Hoje atacada, Constituinte de 88 garantiu cidadania às mulheres
Uma das mais modernas do mundo, Constituição foi um marco na garantia de direitos coletivos e teve grande participação feminina em sua elaboração
Publicado em
Há 30 anos, as mulheres brasileiras foram capazes de realizar uma verdadeira revolução no País. Ao longo do processo Constituinte elas conseguiram arrancar o Brasil do Século 19, inscrevendo na Constituição uma realidade óbvia, mas ainda dissonante da cultura e da legislação de então.
“Nós colocamos no texto constitucional o reconhecimento de que mulher também é gente”, resume a deputada federal Benedita da Silva (PT-RJ), uma das 26 parlamentares que participaram da assembleia Constituinte.
Considerada uma das mais modernas do mundo, a Constituição de 1988 foi um marco na garantia de acesso à educação, à saúde, à assistência e à cobertura previdenciária—elementos essenciais ao bem-estar coletivo. Mas esta não seria uma Constituição Cidadã de verdade se passasse ao largo dos direitos civis de metade da população do País.
Cidadania para as mulheres
Foi a Carta de 1988 que consagrou direitos como a licença maternidade de 120 dias, a proibição de discriminação em razão do sexo, a plena igualdade entre homens e mulheres, a igualdade no acesso ao mercado de trabalho e na ascensão profissional.
Também garantiu igualdade salarial entre homens e mulheres por trabalho igual, proteção estatal à maternidade e à gestante, igualdade de direitos previdenciários e aposentadoria especial para mulheres, igualdade na sociedade conjugal, liberdade no planejamento familiar e coibição da violência na constância das relações familiares, entre outros avanços.
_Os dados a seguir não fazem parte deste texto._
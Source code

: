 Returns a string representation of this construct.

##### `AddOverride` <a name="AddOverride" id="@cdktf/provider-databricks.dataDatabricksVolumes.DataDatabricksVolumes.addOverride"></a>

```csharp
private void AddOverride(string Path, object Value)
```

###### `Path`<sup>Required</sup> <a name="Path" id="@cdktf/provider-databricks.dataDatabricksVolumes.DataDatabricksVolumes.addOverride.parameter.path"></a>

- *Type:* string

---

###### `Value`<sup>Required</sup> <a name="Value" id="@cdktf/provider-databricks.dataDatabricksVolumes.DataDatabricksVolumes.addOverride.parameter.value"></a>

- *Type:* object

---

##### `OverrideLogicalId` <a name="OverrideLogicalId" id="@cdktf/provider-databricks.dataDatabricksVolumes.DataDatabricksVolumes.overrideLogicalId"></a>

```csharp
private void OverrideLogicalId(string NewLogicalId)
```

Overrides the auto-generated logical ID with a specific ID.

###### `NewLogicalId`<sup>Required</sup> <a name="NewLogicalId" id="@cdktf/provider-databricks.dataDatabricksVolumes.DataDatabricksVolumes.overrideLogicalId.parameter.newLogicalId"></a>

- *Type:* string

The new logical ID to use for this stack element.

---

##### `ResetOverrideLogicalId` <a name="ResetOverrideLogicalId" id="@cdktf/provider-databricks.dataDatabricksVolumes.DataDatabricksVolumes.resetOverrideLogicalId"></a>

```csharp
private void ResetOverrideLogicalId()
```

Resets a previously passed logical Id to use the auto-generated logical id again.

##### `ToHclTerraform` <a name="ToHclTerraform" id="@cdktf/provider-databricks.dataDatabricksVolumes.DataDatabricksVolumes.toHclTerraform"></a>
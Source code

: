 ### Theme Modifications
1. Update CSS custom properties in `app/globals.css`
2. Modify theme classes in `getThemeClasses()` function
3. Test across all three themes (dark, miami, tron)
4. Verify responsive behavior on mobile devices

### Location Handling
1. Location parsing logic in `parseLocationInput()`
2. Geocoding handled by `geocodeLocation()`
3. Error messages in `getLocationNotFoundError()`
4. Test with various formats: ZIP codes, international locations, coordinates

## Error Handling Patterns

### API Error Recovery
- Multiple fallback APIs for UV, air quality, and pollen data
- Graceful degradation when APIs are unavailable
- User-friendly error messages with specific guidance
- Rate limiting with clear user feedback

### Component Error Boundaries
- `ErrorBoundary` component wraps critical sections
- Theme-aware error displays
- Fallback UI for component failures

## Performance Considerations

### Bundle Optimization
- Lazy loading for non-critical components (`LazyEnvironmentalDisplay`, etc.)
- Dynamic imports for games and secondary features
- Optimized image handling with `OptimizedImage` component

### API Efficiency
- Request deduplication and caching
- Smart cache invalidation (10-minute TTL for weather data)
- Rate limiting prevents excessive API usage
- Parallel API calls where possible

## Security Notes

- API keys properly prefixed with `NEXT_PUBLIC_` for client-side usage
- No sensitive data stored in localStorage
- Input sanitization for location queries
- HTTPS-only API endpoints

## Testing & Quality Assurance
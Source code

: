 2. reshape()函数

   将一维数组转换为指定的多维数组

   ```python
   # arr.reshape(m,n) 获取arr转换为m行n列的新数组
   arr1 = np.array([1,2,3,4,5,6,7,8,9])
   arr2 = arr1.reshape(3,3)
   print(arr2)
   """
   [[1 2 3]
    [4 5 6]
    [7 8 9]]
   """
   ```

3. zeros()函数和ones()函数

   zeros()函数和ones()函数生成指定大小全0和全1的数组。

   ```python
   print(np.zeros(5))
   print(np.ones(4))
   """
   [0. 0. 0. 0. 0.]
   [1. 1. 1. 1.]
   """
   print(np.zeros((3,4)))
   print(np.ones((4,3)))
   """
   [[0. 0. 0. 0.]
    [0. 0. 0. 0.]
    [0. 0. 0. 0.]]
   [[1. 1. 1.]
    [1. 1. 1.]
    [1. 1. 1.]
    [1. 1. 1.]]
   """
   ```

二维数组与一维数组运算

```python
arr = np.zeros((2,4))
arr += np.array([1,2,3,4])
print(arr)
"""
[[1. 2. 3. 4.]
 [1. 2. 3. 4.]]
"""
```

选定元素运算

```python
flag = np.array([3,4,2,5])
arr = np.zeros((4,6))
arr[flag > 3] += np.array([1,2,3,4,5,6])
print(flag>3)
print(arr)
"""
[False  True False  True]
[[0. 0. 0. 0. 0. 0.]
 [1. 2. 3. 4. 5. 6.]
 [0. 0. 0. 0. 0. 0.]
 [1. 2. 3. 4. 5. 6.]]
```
São muitas e significativas conquistas, que ficam maiores ainda quando se recorda que foram alcançadas com o trabalho de 26 parlamentares mulheres em um universo de 593 deputados e senadores — e apenas meio século após a conquista feminina de votar e ser votada.
“Quando começamos os trabalhos na Constituinte, sequer havia um banheiro feminino no Plenário”, conta Benedita. “Mas a nossa Constituição só pode ser chamada de Cidadã porque ela foi capaz de ouvir o País e, nesse processo, reconhecer as mulheres”.
O chamado “lobby do batom”, apelido dado à articulação das 26 parlamentares, não trabalhou sozinho. “Havia muita mobilização”, ressalta Benedita. “O Brasil estava presente na Constituinte e nós também fomos ao encontro do País. Nós botamos o pé na estrada, fomos dialogar”.
Retrocesso e resistência
Trinta anos depois, o cenário é muito diferente. Na esteira de um golpe parlamentar, direitos fundamentais assegurados na Carta de 88 estão em cheque — ou transformados em letra morta, como os direitos trabalhistas, a partir da reforma do golpista Temer, que colocou na legalidade até mesmo que gestantes e lactantes trabalhem sob condições insalubres.
Questões que pareciam superadas, ao menos nas camadas mais esclarecidas da sociedade—a ideia de subordinação da mulher ao homem, a objetificação da mulher e a violência de gênero—tentam voltar à moda, infladas pelas piores vertentes conservadoras.
“O retrocesso de hoje só prova que precisamos estar alertas permanentemente. Não porque a gente teve uma conquista que pode respirar”, avalia a senadora Gleisi Hoffmann, presidenta nacional do PT.
A virada vem
“O patriarcado é milenar. Não é em 30 anos que se muda o que a História escreveu sobre nós. Os movimentos de emancipação da mulher são muito recentes na civilização. É obvio que a gente se alegra muito quando consegue ter conquistas como as alcançadas na Constituição, mas não podemos parar de lutar”, diz Gleisi, que à época da Constituinte estava dando os primeiros passos na política, atuando no movimento estudantil secundarista.
Apesar da “anestesia” que a senadora acredita estar retardando a mobilização contra o retrocesso, Gleisi vê o futuro com otimismo. “No que diz respeito às mulheres, eu sou muito esperançosa. Está surgindo um feminismo muito mais aguerrido nesta juventude. Mais forte, mais firme, mais consciente. Eu acho que a gente vai ter uma virada boa”.